Include in the reply only the lines from the start of the data below through the line containing "soft matter, many", reproduced exactly and with no pictures.

Exercise data Start Marker

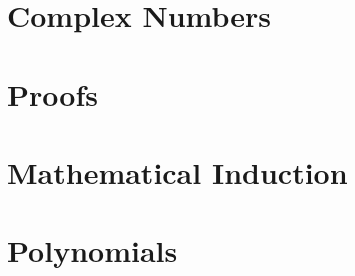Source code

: \appendix
\renewcommand\chaptername{Appendix}
 \chapter{Complex Numbers}\label{chap:appacomplexnumbers}
 	

\chapter{Proofs}\label{chap:appbproofs}
	

\chapter{Mathematical Induction}\label{chap:appcinduction}
	

\chapter{Polynomials}\label{chap:appdpolynomials}
	




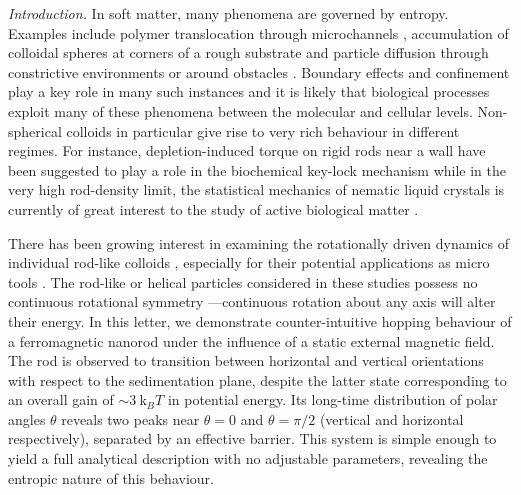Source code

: \documentclass[aps,prl,twocolumn,superscriptaddress]{revtex4-1}
\newcommand{\kk}{\mathrm{k}_B}
\begin{document}
\pacs{}

\maketitle

%
%
%
%
%
%
%
\emph{Introduction.} In soft matter, many phenomena are governed by entropy. Examples include polymer translocation through microchannels \cite{Muthukumar1989,Ledesma-Aguilar2012}, accumulation of colloidal spheres at corners of a rough substrate \cite{Dinsmore1996} and particle diffusion through constrictive environments or around obstacles \cite{Chou1999,Zwanzig1992}. Boundary effects and confinement play a key role in many such instances and it is likely that biological processes exploit many of these phenomena between the molecular and cellular levels. Non-spherical colloids in particular give rise to very rich behaviour in different regimes. For instance, depletion-induced torque on rigid rods near a wall have been suggested to play a role in the biochemical key-lock mechanism \cite{Roth2002,Helden2003} while in the very high rod-density limit, the statistical mechanics of nematic liquid crystals is currently of great interest to the study of active biological matter \cite{Baskaran2009,Marchetti2013}.

There has been growing interest in examining the rotationally driven dynamics of individual rod-like colloids \cite{Dhar2007,Shelton2005,Ghosh2012}, especially for their potential applications as micro tools \cite{Solovev2012,Xi2013}. The rod-like or helical particles considered in these studies possess no continuous rotational symmetry ---continuous rotation about any axis will alter their energy. In this letter, we demonstrate counter-intuitive hopping behaviour of a ferromagnetic nanorod under the influence of a static external magnetic field. The rod is observed to transition between horizontal and vertical orientations with respect to the sedimentation plane, despite the latter state corresponding to an overall gain of $\sim3\ \kk T$ in potential energy. Its long-time distribution of polar angles $\theta$ reveals two peaks near $\theta=0$ and $\theta=\pi/2$ (vertical and horizontal respectively), separated by an effective barrier. This system is simple enough to yield a full analytical description with no adjustable parameters, revealing the entropic nature of this behaviour. 
\end{document}
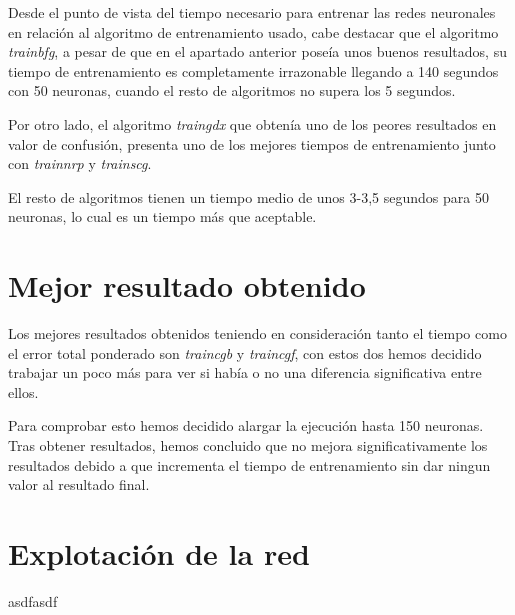 \documentclass[a4paper,12pt,titlepage]{article}
\begin{document}
Desde el punto de vista del tiempo necesario para entrenar las redes neuronales en relación al algoritmo de entrenamiento usado, cabe destacar que el algoritmo \textit{trainbfg}, a pesar de que en el apartado anterior poseía unos buenos resultados, su tiempo de entrenamiento es completamente irrazonable llegando a 140 segundos con 50 neuronas, cuando el resto de algoritmos no supera los 5 segundos. 

Por otro lado, el algoritmo \textit{traingdx} que obtenía uno de los peores resultados en valor de confusión, presenta uno de los mejores tiempos de entrenamiento junto con \textit{trainnrp} y \textit{trainscg}.

El resto de algoritmos tienen un tiempo medio de unos 3-3,5 segundos para 50 neuronas, lo cual es un tiempo más que aceptable.

\section{Mejor resultado obtenido}

Los mejores resultados obtenidos teniendo en consideración tanto el tiempo como el error total ponderado son \textit{traincgb} y \textit{traincgf}, con estos dos hemos decidido trabajar un poco más para ver si había o no una diferencia significativa entre ellos. 

Para comprobar esto hemos decidido alargar la ejecución hasta 150 neuronas. Tras obtener resultados, hemos concluido que no mejora significativamente los resultados debido a que incrementa el tiempo de entrenamiento sin dar ningun valor al resultado final.



\section{Explotación de la red}

asdfasdf

\newpage


\end{document}

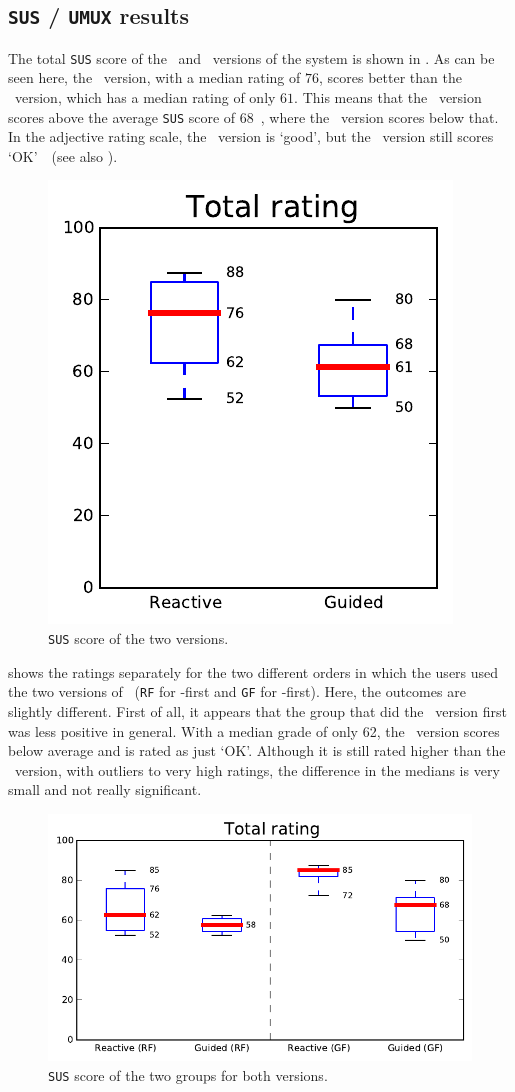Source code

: \subsection{\texttt{SUS} / \texttt{UMUX} results}
The total \verb|SUS| score of the \IDa\ and \IDb\ versions of the system is shown in . As can be seen here, the \IDa\ version, with a median rating of $76$, scores better than the \IDb\ version, which has a median rating of only $61$. This means that the \IDa\ version scores above the average \verb|SUS| score of 68~\cite{sauro2011measuring}, where the \IDb\ version scores below that. In the adjective rating scale, the \IDa\ version is `good', but the \IDb\ version still scores `OK'~\cite{bangor2009determining}~(see also ).

\begin{figure}[h!]
\center
\includegraphics[width=.32\textwidth]{img/graphs/4a_10.pdf}
\caption{\texttt{SUS} score of the two versions.}
\end{figure}

 shows the ratings separately for the two different orders in which the users used the two versions of \oframp~(\verb|RF| for \IDa-first and \verb|GF| for \IDb-first). Here, the outcomes are slightly different. First of all, it appears that the group that did the \IDa\ version first was less positive in general. With a median grade of only 62, the \IDa\ version scores below average and is rated as just `OK'. Although it is still rated higher than the \IDb\ version, with outliers to very high ratings, the difference in the medians is very small and not really significant.

\begin{figure}[h!]
\center
\includegraphics[width=.6\textwidth]{img/graphs/4b_10.pdf}
\caption{\texttt{SUS} score of the two groups for both versions.}
\end{figure}

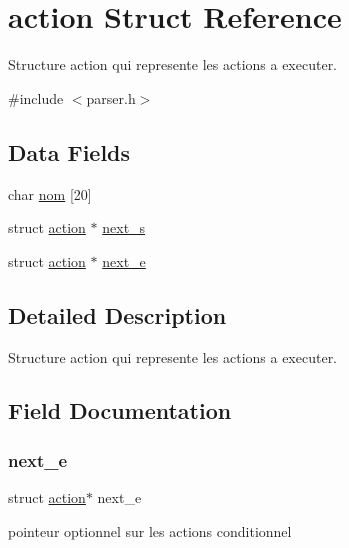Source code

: \hypertarget{structaction}{}\section{action Struct Reference}
\label{structaction}


Structure action qui represente les actions a executer.  




{\ttfamily \#include $<$parser.\+h$>$}

\subsection*{Data Fields}
\begin{DoxyCompactItemize}
\item 
char \mbox{\hyperlink{structaction_aadad624255828e83c18a11df31c8f559}{nom}} \mbox{[}20\mbox{]}
\item 
struct \mbox{\hyperlink{structaction}{action}} $\ast$ \mbox{\hyperlink{structaction_ace6318c2ce65bdd3deeee8e969af6202}{next\+\_\+s}}
\item 
struct \mbox{\hyperlink{structaction}{action}} $\ast$ \mbox{\hyperlink{structaction_a568d20e945887e8bc03494571e0aeb49}{next\+\_\+e}}
\end{DoxyCompactItemize}


\subsection{Detailed Description}
Structure action qui represente les actions a executer. 

\subsection{Field Documentation}
\mbox{\label{structaction_a568d20e945887e8bc03494571e0aeb49}} 
\subsubsection{\texorpdfstring{next\_e}{next\_e}}
{\footnotesize\ttfamily struct \mbox{\hyperlink{structaction}{action}}$\ast$ next\+\_\+e}

pointeur optionnel sur les actions conditionnel \mbox{\label{structaction_ace6318c2ce65bdd3deeee8e969af6202}} 
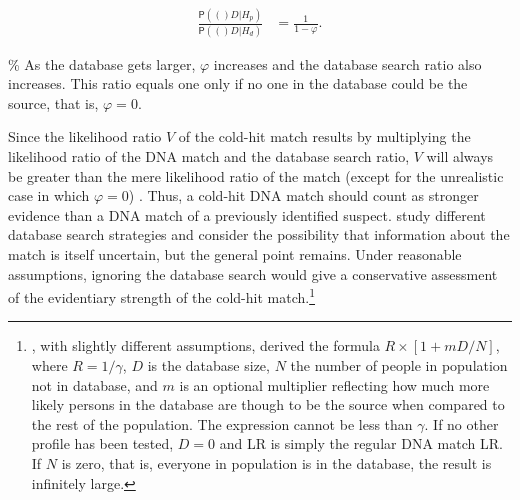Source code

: \documentclass[10pt,dvipsnames,enabledeprecatedfontcommands]{scrartcl}
\newcommand{\pr}[1]{\mathsf{P}(#1)}
\begin{document}
\begin{align*}
\frac{\pr(D\vert H_p)}{\pr(D\vert H_d)} & = \frac{1}{1-\varphi}.
\end{align*}

\% As the database gets larger, \(\varphi\) increases and the database
search ratio also increases. This ratio equals one only if no one in the
database could be the source, that is, \(\varphi=0\).

Since the likelihood ratio \(V\) of the cold-hit match results by
multiplying the likelihood ratio of the DNA match and the database
search ratio, \(V\) will always be greater than the mere likelihood
ratio of the match (except for the unrealistic case in which
\(\varphi=0\)) . Thus, a cold-hit DNA match should count as stronger
evidence than a DNA match of a previously identified suspect.
\citet{dawid1996CoherentAnalysisForensic} study different database
search strategies and consider the possibility that information about
the match is itself uncertain, but the general point remains. Under
reasonable assumptions, ignoring the database search would give a
conservative assessment of the evidentiary strength of the cold-hit
match.\footnote{\citet{donnelly1999DNADatabaseSearches}, with slightly different assumptions, derived the formula $R \times [1+mD/N]$, where $R = 1/\gamma$, $D$ is the database size, $N$ the number of people in population not in database, and $m$ is an optional multiplier reflecting how much more likely persons in the database are though to be the source when compared to the rest of the population. The expression cannot be less than $\gamma$. If no other profile has been tested, $D=0$ and LR is simply the regular DNA match LR. If $N$ is zero, that is, everyone in population is in the database, the result is infinitely large.}
\end{document}
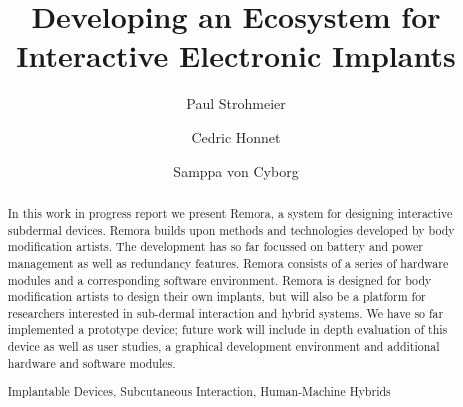 \documentclass[runningheads,a4paper]{llncs}
\newcommand{\keywords}[1]{\par\addvspace\baselineskip
\noindent\keywordname\enspace\ignorespaces#1}
\begin{document}
\mainmatter  %

\title{Developing an Ecosystem for Interactive
Electronic Implants}


%
%
\author{Paul Strohmeier
\and Cedric Honnet
\and Samppa von Cyborg}
%


%

\maketitle


\begin{abstract}

In this work in progress report we present Remora, a system for designing interactive subdermal devices. Remora builds upon methods and technologies developed by body modification artists. The development has so far focussed on battery and power management as well as redundancy features. Remora consists of a series of hardware modules and a corresponding software environment. Remora is designed for body modification artists to design their own implants, but will also be a platform for researchers interested in sub-dermal interaction and hybrid systems. We have so far implemented a prototype device; future work will include in depth evaluation of this device as well as user studies, a graphical development environment and additional hardware and software modules.

\keywords{Implantable Devices, Subcutaneous Interaction, Human-Machine Hybrids}
\end{abstract}
\end{document}
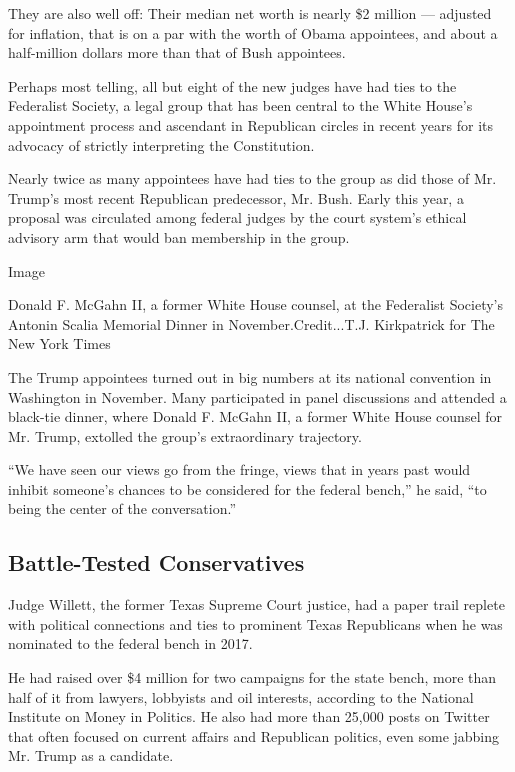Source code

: They are also well off: Their median net worth is nearly \$2 million ---
adjusted for inflation, that is on a par with the worth of Obama
appointees, and about a half-million dollars more than that of Bush
appointees.

Perhaps most telling, all but eight of the new judges have had ties to
the Federalist Society, a legal group that has been central to the White
House's appointment process and ascendant in Republican circles in
recent years for its advocacy of strictly interpreting the Constitution.

Nearly twice as many appointees have had ties to the group as did those
of Mr. Trump's most recent Republican predecessor, Mr. Bush. Early this
year, a proposal was circulated among federal judges by the court
system's ethical advisory arm that would ban membership in the group.

Image

Donald F. McGahn II, a former White House counsel, at the Federalist
Society's Antonin Scalia Memorial Dinner in November.Credit...T.J.
Kirkpatrick for The New York Times

The Trump appointees turned out in big numbers at its national
convention in Washington in November. Many participated in panel
discussions and attended a black-tie dinner, where Donald F. McGahn II,
a former White House counsel for Mr. Trump, extolled the group's
extraordinary trajectory.

``We have seen our views go from the fringe, views that in years past
would inhibit someone's chances to be considered for the federal
bench,'' he said, ``to being the center of the conversation.''

\hypertarget{battle-tested-conservatives}{%
\subsection{Battle-Tested
Conservatives}\label{battle-tested-conservatives}}

Judge Willett, the former Texas Supreme Court justice, had a paper trail
replete with political connections and ties to prominent Texas
Republicans when he was nominated to the federal bench in 2017.

He had raised over \$4 million for two campaigns for the state bench,
more than half of it from lawyers, lobbyists and oil interests,
according to the National Institute on Money in Politics. He also had
more than 25,000 posts on Twitter that often focused on current affairs
and Republican politics, even some jabbing Mr. Trump as a candidate.

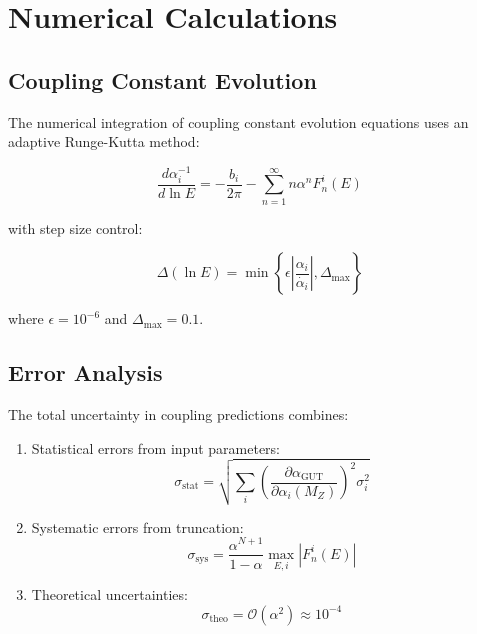 \documentclass[12pt]{article}
\begin{document}
\section{Numerical Calculations}
\label{app:numerical}

\subsection{Coupling Constant Evolution}

The numerical integration of coupling constant evolution equations uses an adaptive Runge-Kutta method:

\begin{equation}
\frac{d\alpha_i^{-1}}{d\ln E} = -\frac{b_i}{2\pi} - \sum_{n=1}^{\infty} n\alpha^n F_n^i(E)
\end{equation}

with step size control:

\begin{equation}
\Delta(\ln E) = \min\left\{\epsilon\left|\frac{\alpha_i}{\dot{\alpha_i}}\right|, \Delta_{\text{max}}\right\}
\end{equation}

where $\epsilon = 10^{-6}$ and $\Delta_{\text{max}} = 0.1$.

\subsection{Error Analysis}

The total uncertainty in coupling predictions combines:

\begin{enumerate}
\item Statistical errors from input parameters:
   \begin{equation}
   \sigma_{\text{stat}} = \sqrt{\sum_i \left(\frac{\partial\alpha_{\text{GUT}}}{\partial\alpha_i(M_Z)}\right)^2 \sigma_i^2}
   \end{equation}

\item Systematic errors from truncation:
   \begin{equation}
   \sigma_{\text{sys}} = \frac{\alpha^{N+1}}{1-\alpha} \max_{E,i} |F_n^i(E)|
   \end{equation}

\item Theoretical uncertainties:
   \begin{equation}
   \sigma_{\text{theo}} = \mathcal{O}(\alpha^2) \approx 10^{-4}
   \end{equation}
\end{enumerate}
\end{document}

Exercise data End Marker

◆ **Response**
Source code

: \appendix
\renewcommand\chaptername{Appendix}
 \chapter{Complex Numbers}\label{chap:appacomplexnumbers}
 	

\chapter{Proofs}\label{chap:appbproofs}
	

\chapter{Mathematical Induction}\label{chap:appcinduction}
	

\chapter{Polynomials}\label{chap:appdpolynomials}
	




Source code

: \documentclass[aps,prl,twocolumn,superscriptaddress]{revtex4-1}
\newcommand{\kk}{\mathrm{k}_B}
\begin{document}
\pacs{}

\maketitle

%
%
%
%
%
%
%
\emph{Introduction.} In soft matter, many phenomena are governed by entropy. Examples include polymer translocation through microchannels \cite{Muthukumar1989,Ledesma-Aguilar2012}, accumulation of colloidal spheres at corners of a rough substrate \cite{Dinsmore1996} and particle diffusion through constrictive environments or around obstacles \cite{Chou1999,Zwanzig1992}. Boundary effects and confinement play a key role in many such instances and it is likely that biological processes exploit many of these phenomena between the molecular and cellular levels. Non-spherical colloids in particular give rise to very rich behaviour in different regimes. For instance, depletion-induced torque on rigid rods near a wall have been suggested to play a role in the biochemical key-lock mechanism \cite{Roth2002,Helden2003} while in the very high rod-density limit, the statistical mechanics of nematic liquid crystals is currently of great interest to the study of active biological matter \cite{Baskaran2009,Marchetti2013}.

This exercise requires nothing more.